OCBC started Yanlord Land at Buy with a fair value of S$2.24, saying it’s an “attractively undervalued” play on a leading China high-end developer.
“We believe Yanlord has established a strong branding in the high-end segment of the PRC real estate market. The group’s focus is on prime
locations which are near city centres with good accessibility to transportation hubs and attractive views,” it said in a note on Wednesday.
It noted most of Yanlord’s land bank is in the Yangtze River Delta, Bahai Rim and the Greater Bay area, areas that OCBC is positive on. Yanlord’s “prudent” land acquisition strategies and its “superior” product quality allow it to reach an average land cost to average selling price percentage of around 25.0 percent last year, comparing favorably with its peers, OCBC said.

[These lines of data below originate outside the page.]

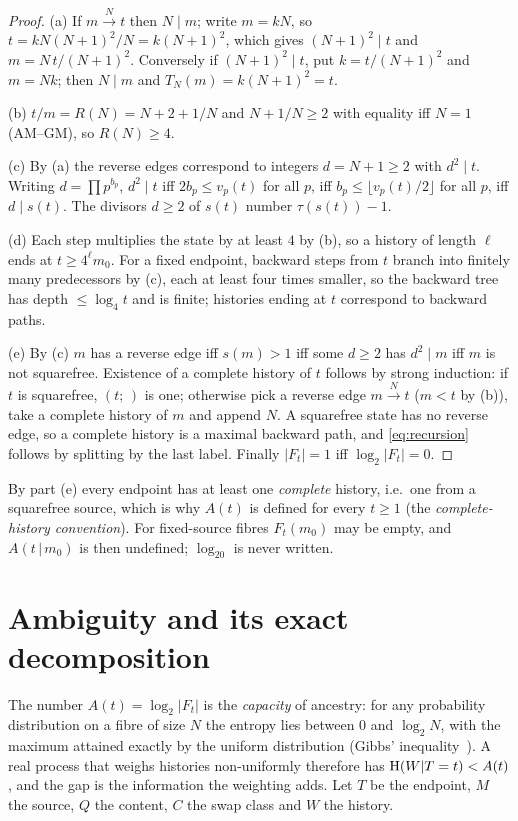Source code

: \begin{proof}
(a) If $m\xrightarrow{N}t$ then $N\mid m$; write $m=kN$, so $t=kN(N{+}1)^2/N=k(N{+}1)^2$, which gives $(N{+}1)^2\mid t$ and $m=N\,t/(N{+}1)^2$. Conversely if $(N{+}1)^2\mid t$, put $k=t/(N{+}1)^2$ and $m=Nk$; then $N\mid m$ and $T_N(m)=k(N{+}1)^2=t$.

(b) $t/m=R(N)=N+2+1/N$ and $N+1/N\ge2$ with equality iff $N=1$ (AM--GM), so $R(N)\ge4$.

(c) By (a) the reverse edges correspond to integers $d=N{+}1\ge2$ with $d^2\mid t$. Writing $d=\prod p^{b_p}$, $d^2\mid t$ iff $2b_p\le v_p(t)$ for all $p$, iff $b_p\le\lfloor v_p(t)/2\rfloor$ for all $p$, iff $d\mid s(t)$. The divisors $d\ge2$ of $s(t)$ number $\tau(s(t))-1$.

(d) Each step multiplies the state by at least $4$ by (b), so a history of length $\ell$ ends at $t\ge4^\ell m_0$. For a fixed endpoint, backward steps from $t$ branch into finitely many predecessors by (c), each at least four times smaller, so the backward tree has depth $\le\log_4 t$ and is finite; histories ending at $t$ correspond to backward paths.

(e) By (c) $m$ has a reverse edge iff $s(m)>1$ iff some $d\ge2$ has $d^2\mid m$ iff $m$ is not squarefree. Existence of a complete history of $t$ follows by strong induction: if $t$ is squarefree, $(t;\,)$ is one; otherwise pick a reverse edge $m\xrightarrow{N}t$ ($m<t$ by (b)), take a complete history of $m$ and append $N$. A squarefree state has no reverse edge, so a complete history is a maximal backward path, and \eqref{eq:recursion} follows by splitting by the last label. Finally $|F_t|=1$ iff $\log_2|F_t|=0$.
\end{proof}

By part (e) every endpoint has at least one \emph{complete} history, i.e.\ one from a squarefree source, which is why $A(t)$ is defined for every $t\ge1$ (the \emph{complete-history convention}). For fixed-source fibres $F_t(m_0)$ may be empty, and $A(t\,|\,m_0)$ is then undefined; $\log_20$ is never written.

\section{Ambiguity and its exact decomposition}
The number $A(t)=\log_2|F_t|$ is the \emph{capacity} of ancestry: for any probability distribution on a fibre of size $N$ the entropy lies between $0$ and $\log_2N$, with the maximum attained exactly by the uniform distribution (Gibbs' inequality~\cite{CoverThomas}). A real process that weighs histories non-uniformly therefore has $\mathrm{H}(W|T=t)<A(t)$, and the gap is the information the weighting adds. Let $T$ be the endpoint, $M$ the source, $Q$ the content, $C$ the swap class and $W$ the history.

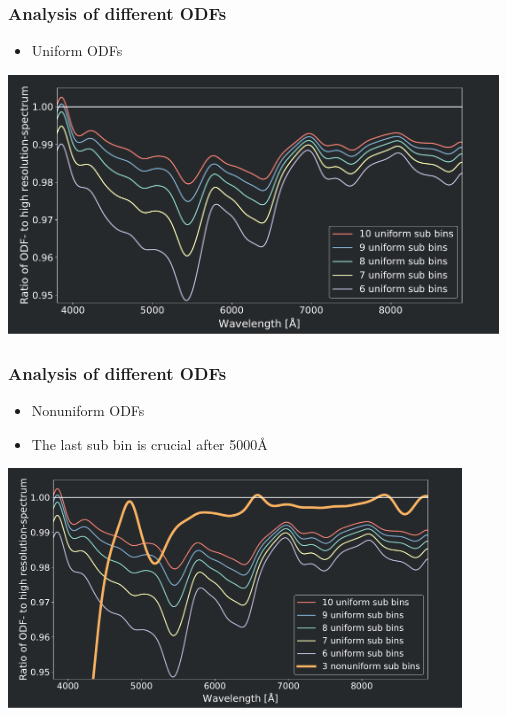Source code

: \frame
{
	\frametitle{Analysis of different ODFs}
	\begin{itemize}
	\item Uniform ODFs
	\end{itemize}
	
	\centering
	\includegraphics[width=130mm]{images/6_10_vs_best_4_0}
}
\frame
{
	\frametitle{Analysis of different ODFs}
	\begin{itemize}
		\item Nonuniform ODFs
		\item The last sub bin is crucial after 5000\si{\angstrom}
    \end{itemize}	  
	\centering
	\includegraphics[width=120mm]{images/6_10_vs_best_4_1}
}
\frame
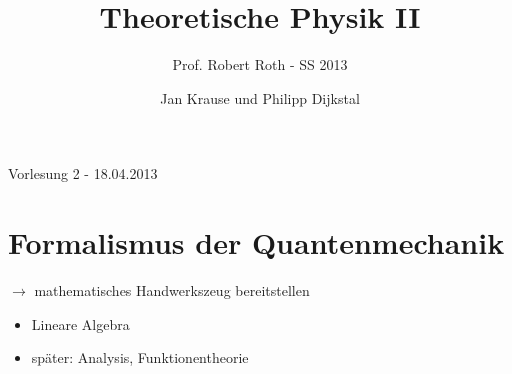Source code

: \documentclass[10pt,article,colorback,accentcolor=tud9d]{scrartcl}
\title{Theoretische Physik II}
\subtitle{Prof. Robert Roth - SS 2013}
\author{Jan Krause und Philipp Dijkstal}
\date{ }
\begin{document}
\maketitle
\tableofcontents
\newpage
\begin{flushright}Vorlesung 2 - 18.04.2013\end{flushright}
\section{Formalismus der Quantenmechanik}
$\rightarrow$ mathematisches Handwerkszeug bereitstellen\\
\begin{itemize}
\item Lineare Algebra
\item später: Analysis, Funktionentheorie
\end{itemize}
\end{document}
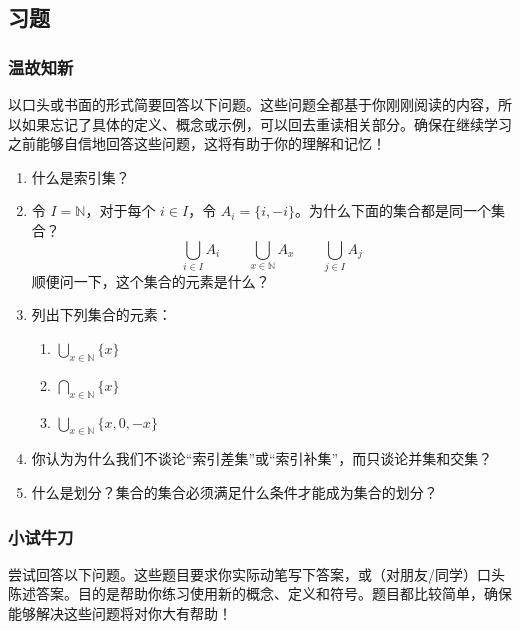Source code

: \subsection{习题}

\subsubsection*{温故知新}

以口头或书面的形式简要回答以下问题。这些问题全都基于你刚刚阅读的内容，所以如果忘记了具体的定义、概念或示例，可以回去重读相关部分。确保在继续学习之前能够自信地回答这些问题，这将有助于你的理解和记忆！

\begin{enumerate}[label=(\arabic*)]
    \item 什么是索引集？
    \item 令 $I = \mathbb{N}$，对于每个 $i \in I$，令 $A_i = \{i, -i\}$。为什么下面的集合都是同一个集合？
    \[\bigcup_{i \in I} A_i \qquad \bigcup_{x \in \mathbb{N}} A_x \qquad \bigcup_{j \in I} A_j\]
    顺便问一下，这个集合的元素是什么？
    \item 列出下列集合的元素：
    \begin{enumerate}[label=(\alph*)]
        \item $\displaystyle{\bigcup_{x \in \mathbb{N}}\{x\}}$
        \item $\displaystyle{\bigcap_{x \in \mathbb{N}}\{x\}}$
        \item $\displaystyle{\bigcup_{x \in \mathbb{N}}\{x,0,-x\}}$
    \end{enumerate}
    \item 你认为为什么我们不谈论``索引差集''或``索引补集''，而只谈论并集和交集？
    \item 什么是划分？集合的集合必须满足什么条件才能成为集合的划分？
\end{enumerate}

\subsubsection*{小试牛刀}

尝试回答以下问题。这些题目要求你实际动笔写下答案，或（对朋友/同学）口头陈述答案。目的是帮助你练习使用新的概念、定义和符号。题目都比较简单，确保能够解决这些问题将对你大有帮助！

It forecast Yanlord’s profit after tax and minority interests (PATMI) would grow 9.2 percent this year and 8.6 percent next year.
At the same time, it estimated the stock is trading at a 2018 price-to-earnings ratio of 4.5 times and price-to-book ratio of 0.62 times, steep discounts of 42.3 percent and 60.9 percent to its peers’ weighted average respectively.
“While we acknowledge that Yanlord should be trading at a discount to its peers given its smaller size (market capitalisation and asset base), we opine that this sharp discount is unwarranted given Yanlord’s superior product quality and healthier balance sheet,” OCBC said.
The stock ended Thursday flat at S$1.74.